EXERCISE DIRECTIONS
Your answer must be the listing repeated word for word, without its pictures.

GIVEN DATA
===============

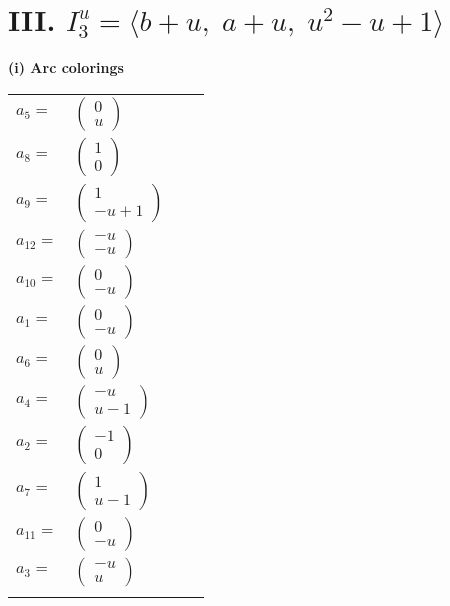 \documentclass[1p]{elsarticle_modified}
\theoremstyle{definition}
\begin{document}
\centering \section*{III. $I^u_{3}= \langle b+u,\;a+u,\;u^2- u+1 \rangle$}
\flushleft \textbf{(i) Arc colorings}\\
\begin{tabular}{m{7pt} m{180pt} m{7pt} m{180pt} }
\flushright $a_{5}=$&$\begin{pmatrix}0\\u\end{pmatrix}$ \\
\flushright $a_{8}=$&$\begin{pmatrix}1\\0\end{pmatrix}$ \\
\flushright $a_{9}=$&$\begin{pmatrix}1\\- u+1\end{pmatrix}$ \\
\flushright $a_{12}=$&$\begin{pmatrix}- u\\- u\end{pmatrix}$ \\
\flushright $a_{10}=$&$\begin{pmatrix}0\\- u\end{pmatrix}$ \\
\flushright $a_{1}=$&$\begin{pmatrix}0\\- u\end{pmatrix}$ \\
\flushright $a_{6}=$&$\begin{pmatrix}0\\u\end{pmatrix}$ \\
\flushright $a_{4}=$&$\begin{pmatrix}- u\\u-1\end{pmatrix}$ \\
\flushright $a_{2}=$&$\begin{pmatrix}-1\\0\end{pmatrix}$ \\
\flushright $a_{7}=$&$\begin{pmatrix}1\\u-1\end{pmatrix}$ \\
\flushright $a_{11}=$&$\begin{pmatrix}0\\- u\end{pmatrix}$ \\
\flushright $a_{3}=$&$\begin{pmatrix}- u\\u\end{pmatrix}$\\&\end{tabular}
\end{document}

===============

EXERCISE SOLUTION
 \documentclass[1p]{elsarticle_modified}
\theoremstyle{definition}
\begin{document}
\centering \section*{III. $I^u_{3}= \langle b+u,\;a+u,\;u^2- u+1 \rangle$}
\flushleft \textbf{(i) Arc colorings}\\
\begin{tabular}{m{7pt} m{180pt} m{7pt} m{180pt} }
\flushright $a_{5}=$&$\begin{pmatrix}0\\u\end{pmatrix}$ \\
\flushright $a_{8}=$&$\begin{pmatrix}1\\0\end{pmatrix}$ \\
\flushright $a_{9}=$&$\begin{pmatrix}1\\- u+1\end{pmatrix}$ \\
\flushright $a_{12}=$&$\begin{pmatrix}- u\\- u\end{pmatrix}$ \\
\flushright $a_{10}=$&$\begin{pmatrix}0\\- u\end{pmatrix}$ \\
\flushright $a_{1}=$&$\begin{pmatrix}0\\- u\end{pmatrix}$ \\
\flushright $a_{6}=$&$\begin{pmatrix}0\\u\end{pmatrix}$ \\
\flushright $a_{4}=$&$\begin{pmatrix}- u\\u-1\end{pmatrix}$ \\
\flushright $a_{2}=$&$\begin{pmatrix}-1\\0\end{pmatrix}$ \\
\flushright $a_{7}=$&$\begin{pmatrix}1\\u-1\end{pmatrix}$ \\
\flushright $a_{11}=$&$\begin{pmatrix}0\\- u\end{pmatrix}$ \\
\flushright $a_{3}=$&$\begin{pmatrix}- u\\u\end{pmatrix}$\\&\end{tabular}
\end{document}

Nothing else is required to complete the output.